▶ _What you should do_:
Nothing below is to be printed except the lines between the line holding "it does not move to a~partition" and the line holding "can be arbitrary.", inclusive, each exactly as it appears.
[Exercise data — start]
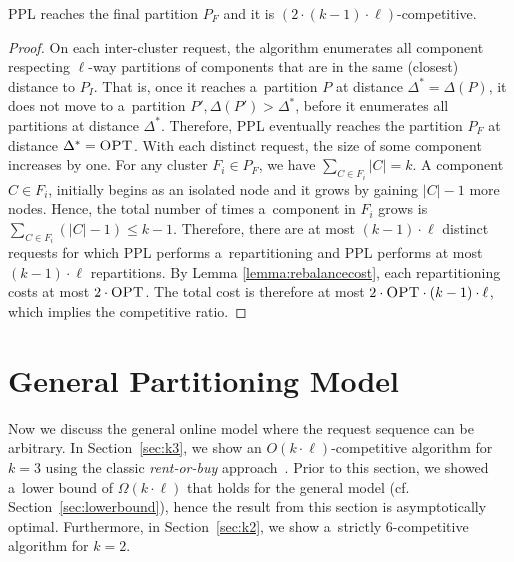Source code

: \documentclass[a4paper,anonymous,USenglish]{lipics-v2019}
\newcommand{\OPT}{\textsc{OPT}\xspace}
\newcommand{\PPL}{\textsc{PPL}\xspace}
\newcommand{\OBRP}{BRP\xspace}
\begin{document}
\begin{theorem}	\label{thm:upperbound}
	\PPL reaches the final partition $P_F$
	 and it is $(2\cdot (k-1)\cdot\ell)$-competitive.
\end{theorem}
\begin{proof}
	On each inter-cluster request,
	the algorithm enumerates all component respecting $\ell$-way partitions of components
	that are in the same (closest) distance to $P_I$.
	That is, 
	once it reaches a~partition $P$ at distance $\Delta^* = \Delta(P)$,
	it does not move to a~partition
	$P', \Delta(P') > \Delta^*$,
	before it enumerates all partitions at distance $\Delta^*$.
	Therefore,
	\PPL eventually reaches  the partition $P_F$ at distance $\Delta^*=\OPT$.
	With each distinct request, 
	the size of some component increases by one.
	For any cluster $F_i \in P_F$,
	we have $\sum_{C \in F_i} |C| = k$.
	A component $C \in F_i$,
	 initially begins as an isolated node and it grows by gaining $|C|-1$ more nodes.
	Hence, the total number of times a~component in $F_i$ grows is 
	$\sum_{C \in F_i} (|C|-1) \leq k-1$.
	Therefore, there are at most  $(k-1)\cdot\ell $ distinct requests
	for which \PPL performs a~repartitioning and
	 \PPL performs at most $(k-1)\cdot\ell $ repartitions.
	By Lemma \ref{lemma:rebalancecost},
	each repartitioning costs at most $2\cdot\OPT$.
	The total cost is therefore at most $2\cdot\OPT\cdot (k-1) \cdot\ell$, which implies the competitive ratio.
\end{proof}


\section{General Partitioning Model}
\label{sec:part}

Now  we discuss the general online
model where the request sequence
can be arbitrary.
In Section~\ref{sec:k3}, we show an $O(k \cdot \ell)$-competitive algorithm for $k=3$ using the classic \emph{rent-or-buy} approach~\cite{karlin-ski-rental}.
Prior to this section, we showed a~lower bound of $\Omega(k \cdot \ell)$  that holds for the general model (cf. Section~\ref{sec:lowerbound}), hence the result from this section is asymptotically optimal.
Furthermore, in Section~\ref{sec:k2}, we show a~strictly $6$-competitive algorithm for $k=2$.
\end{document}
[Exercise data — finish]
▶ _Final answer_:
	it does not move to a~partition
	$P', \Delta(P') > \Delta^*$,
	before it enumerates all partitions at distance $\Delta^*$.
	Therefore,
	\PPL eventually reaches  the partition $P_F$ at distance $\Delta^*=\OPT$.
	With each distinct request, 
	the size of some component increases by one.
	For any cluster $F_i \in P_F$,
	we have $\sum_{C \in F_i} |C| = k$.
	A component $C \in F_i$,
	 initially begins as an isolated node and it grows by gaining $|C|-1$ more nodes.
	Hence, the total number of times a~component in $F_i$ grows is 
	$\sum_{C \in F_i} (|C|-1) \leq k-1$.
	Therefore, there are at most  $(k-1)\cdot\ell $ distinct requests
	for which \PPL performs a~repartitioning and
	 \PPL performs at most $(k-1)\cdot\ell $ repartitions.
	By Lemma \ref{lemma:rebalancecost},
	each repartitioning costs at most $2\cdot\OPT$.
	The total cost is therefore at most $2\cdot\OPT\cdot (k-1) \cdot\ell$, which implies the competitive ratio.
\end{proof}


\section{General Partitioning Model}
\label{sec:part}

Now  we discuss the general online
model where the request sequence
can be arbitrary.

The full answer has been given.